ROMA – Giorgio Napolitano ricorda la strage di Marcinelle in cui morirono 262 persone, di cui 136 italiani, in una miniera in Belgio. L’8 agosto, eletto Giornata nazionale del sacrificio del lavoro italiano nel mondo, il presidente della Repubblica invita tutte le istituzioni a non far cadere la tensione sul tema della sicurezza del lavoro. Anche il mondo dell’emigrazione non dimentica.

La politica ricorda la tragedia di Marcinelle, la strage di minatori, di cui molti italiani, che sconvolse il Belgio 54 anni fa. E lo fa stringendosi attorno al monito del Capo dello Stato Giorgio Napolitano che, con fermezza, invita tutte le istituzioni a non far cadere la tensione sul tema della sicurezza del lavoro.

Tema che deve rimanere una priorità assoluta, concorda il presidente del Senato Renato Schifani. “La commemorazione di quella tragedia rinnova l’angoscioso ricordo di una delle più drammatiche pagine della storia del lavoro del nostro paese, opportunamente eletta giornata nazionale del sacrificio del lavoro italiano nel Mondo”, scrive il presidente della Repubblica in un messaggio inviato ai familiari delle vittime.

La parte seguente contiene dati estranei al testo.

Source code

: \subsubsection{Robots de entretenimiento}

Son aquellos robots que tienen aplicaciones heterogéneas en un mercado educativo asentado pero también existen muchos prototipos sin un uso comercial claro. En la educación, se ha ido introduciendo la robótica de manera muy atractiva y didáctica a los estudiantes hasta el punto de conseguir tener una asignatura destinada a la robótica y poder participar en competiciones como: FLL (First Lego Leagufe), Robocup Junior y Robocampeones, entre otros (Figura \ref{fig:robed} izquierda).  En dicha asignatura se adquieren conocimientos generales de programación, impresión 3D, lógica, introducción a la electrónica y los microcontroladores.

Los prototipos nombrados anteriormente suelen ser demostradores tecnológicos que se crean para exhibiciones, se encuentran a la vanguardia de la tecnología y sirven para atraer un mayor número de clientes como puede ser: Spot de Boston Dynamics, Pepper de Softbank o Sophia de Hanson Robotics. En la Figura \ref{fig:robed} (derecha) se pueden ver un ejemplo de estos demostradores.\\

Quella “terribile vicenda”, rimarca, conserva attuale il suo alto valore di monito sul tema della sicurezza del lavoro. Gli indubbi progressi conseguiti a tal proposito nell’ultimo mezzo secolo non possono infatti giustificare alcuna caduta di impegno delle istituzioni e degli altri soggetti responsabili a fronte del ripresentarsi, in condizioni nuove, di problemi e pericoli non meno gravi che nel passato.

“La sicurezza sul lavoro – rincara Schifani – deve continuare ad essere un impegno inderogabile ed assoluto per garantire a tutti i lavoratori condizioni ambientali prive di pericoli, rispettose delle nostre leggi e della dignità umana”. Una linea che viene recepita da Pdl, Idv ed il resto dell’opposizione che tutti insieme ribadiscono l’obiettivo di mantenere alta l’attenzione su temi fondamentali come la cultura della sicurezza e il rispetto dei diritti dei lavoratori.

“Ancora oggi – sottolinea Maurizio Zipponi dell’Idv – si registrano ogni anno più di mille casi di morti bianche. Numeri preoccupanti, soprattutto in un periodo in cui aumentano licenziamenti, cassintegrati e aziende in crisi”. Un invito ad onorare i minatori italiani morti allora viene dal sottosegretario Roberto Menia che invia un messaggio a “tutti i giovani italiani che oggi si trovano impegnati in tutto il mondo e – aggiunge – ci fanno sentire orgogliosi di essere figli della stessa Patria”. Da qui l’invito a cercare di “meritare ogni giorno” il sacrificio di quei lavoratori.

NEL 1956

Strage di 262 minatori, 136 italiani

MARCINELLE – L’8 agosto 1956 a Marcinelle, in Belgio, 262 minatori persero la vita nell’infermo delle miniere del Bois du Cazier. Tra quei lavoratori di dodici diverse nazionalità, più della metà erano italiani, emigrati in Belgio da tutta la Penisola in cerca di un’occupazione. Persero la vita in 136.

Un carrello, di quelli che i minatori usavano per trasportare il carbone, fu la causa della strage. Alle 8:10 del mattino, complice un malinteso tra chi era nel sottosuolo e i manovratori in superficie, uno dei carrelli si bloccò nel montacarichi del pozzo del Bois du Cazier e causò la rottura di un condotto di olio sotto pressione e di alcuni cavi elettrici. Si scatenarono una potente esplosione e un incendio. Nessuna possibilità di scampo per gli uomini al lavoro: furono intrappolati dal fuoco e soffocati dall’ossido di carbonio, a piu’ di mille metri di profondità.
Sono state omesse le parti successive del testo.